At the end, organizations like the Linux Foundation pulled together to provide financial support for OpenSSL, as well as other critical pieces of underfunded open-source software. But that disaster served as a wakeup call for an industry that still largely relies upon unpaid labor.
In practice, several companies are taking note and helping to formalize new funding models; for instance, in 2019, GitHub rolled out their Sponsors program allowing developers to give and receive recurring donations for their work. “We already have some people who are making their full living on GitHub Sponsors, so they don't have another job. And so that's huge for us. And that's really the key number that we are trying to move up,” said Devon Zuegel.

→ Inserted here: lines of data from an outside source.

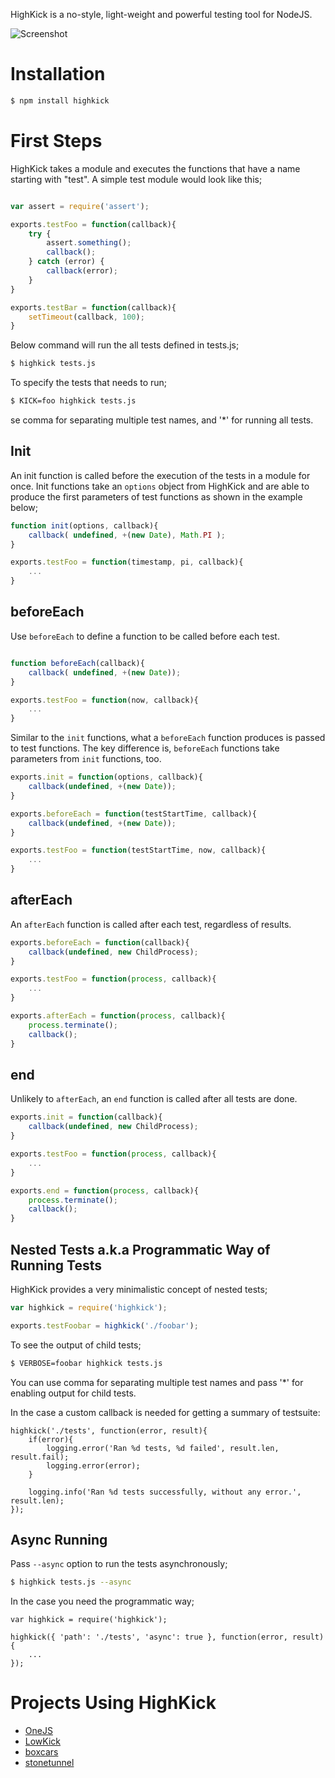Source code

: HighKick is a no-style, light-weight and powerful testing tool for NodeJS.

![Screenshot](https://github.com/downloads/azer/highkick/highkick1.5.png)

# Installation

```bash
$ npm install highkick
```

# First Steps

HighKick takes a module and executes the functions that have a name starting with "test". A simple test module would look like this;

```javascript

var assert = require('assert');

exports.testFoo = function(callback){
    try {
        assert.something();
        callback();
    } catch (error) {
        callback(error);
    }
}

exports.testBar = function(callback){
    setTimeout(callback, 100);
}

```

Below command will run the all tests defined in tests.js;

```bash
$ highkick tests.js
```

To specify the tests that needs to run;

```bash
$ KICK=foo highkick tests.js
```

se comma for separating multiple test names, and '*' for running all tests.

## Init

An init function is called before the execution of the tests in a module for once. Init functions take an `options` object from HighKick and are able to
produce the first parameters of test functions as shown in the example below;

```javascript
function init(options, callback){
    callback( undefined, +(new Date), Math.PI );
}

exports.testFoo = function(timestamp, pi, callback){
    ...
}
```

## beforeEach

Use `beforeEach` to define a function to be called before each test.

```javascript

function beforeEach(callback){
    callback( undefined, +(new Date));
}

exports.testFoo = function(now, callback){
    ...
}

```

Similar to the `init` functions, what a `beforeEach` function produces is passed to test functions. The key difference is, `beforeEach` functions take parameters from `init` functions, too.

```javascript
exports.init = function(options, callback){
    callback(undefined, +(new Date));
}

exports.beforeEach = function(testStartTime, callback){
    callback(undefined, +(new Date));
}

exports.testFoo = function(testStartTime, now, callback){
    ...
}
```

## afterEach

An `afterEach` function is called after each test, regardless of results.

```javascript
exports.beforeEach = function(callback){
    callback(undefined, new ChildProcess);
}

exports.testFoo = function(process, callback){
    ...
}

exports.afterEach = function(process, callback){
    process.terminate();
    callback();
}
```

## end

Unlikely to `afterEach`, an `end` function is called after all tests are done.

```javascript
exports.init = function(callback){
    callback(undefined, new ChildProcess);
}

exports.testFoo = function(process, callback){
    ...
}

exports.end = function(process, callback){
    process.terminate();
    callback();
}
```

## Nested Tests a.k.a Programmatic Way of Running Tests

HighKick provides a very minimalistic concept of nested tests;

```javascript
var highkick = require('highkick');

exports.testFoobar = highkick('./foobar');
```

To see the output of child tests;

```bash
$ VERBOSE=foobar highkick tests.js
```

You can use comma for separating multiple test names and pass '*' for enabling output for child tests.

In the case a custom callback is needed for getting a summary of testsuite:

```
highkick('./tests', function(error, result){
    if(error){
        logging.error('Ran %d tests, %d failed', result.len, result.fail);
        logging.error(error);
    }

    logging.info('Ran %d tests successfully, without any error.', result.len);
});
```

## Async Running

Pass `--async` option to run the tests asynchronously;

```bash
$ highkick tests.js --async
```

In the case you need the programmatic way;

```
var highkick = require('highkick');

highkick({ 'path': './tests', 'async': true }, function(error, result){
    ...
});
```

# Projects Using HighKick

  * [OneJS](http://github.com/azer/onejs)
  * [LowKick](http://github.com/azer/lowkick)
  * [boxcars](http://github.com/azer/boxcars)
  * [stonetunnel](http://github.com/azer/stonetunnel)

For developers like Aboukhadijeh, making a full-time living around open-source is indeed the dream. “I prefer the freedom of being able to just follow my interests wherever they go and solve whatever problems I think are interesting. I'll never make money from some of the stuff I've worked on, but I think I've done a lot of good in the world by working on it.”
The Future is Open Source
From WordPress, Magento, Apache Hadoop to Blockchain, what is the common thread amongst all of them? It is Open Source - the dominant software model for innovation in the new digital economy where ideas take shape with collaborative efforts— companies, individuals, and the community.
In this day and age, more and more corporations orient or reorient their ways to community open source or enterprise open source. Whereas community-based open source that generally provides basic, core features at no license fee, enterprise open source comes with additional high-performing enterprise features under some license cost, which is expected to rise remarkably from 36% to 44% over the next two years.
According to a report conducted by RedHat on the state of enterprise open source 2020, staggeringly 86% of respondents reveal that enterprise open source is used by the most innovative companies. The survey data speaks to the overarching story of enterprise open source and open source software solutions more broadly. It is not about being cheaper than proprietary software, or “good enough” from a technology perspective. It’s about organizations and individuals coming together to collectively invent the future. Community-based open source is not increasing as rapidly as enterprise open source as per RedHat data, but it is on an upward trajectory –and proprietary software clearly isn’t.
The Bottom Line
As a powerful key building block of all modern enterprise software architectures, open source stands out as the new innovation engine for the new digital economy. The innovation benefits conferred by open source leave a direct impact on the business value, particularly for early market adopters. Give that open source software solutions were built out on the concept of free distribution and shared contribution, this idea of giving away software for free has proven to be a viable business model!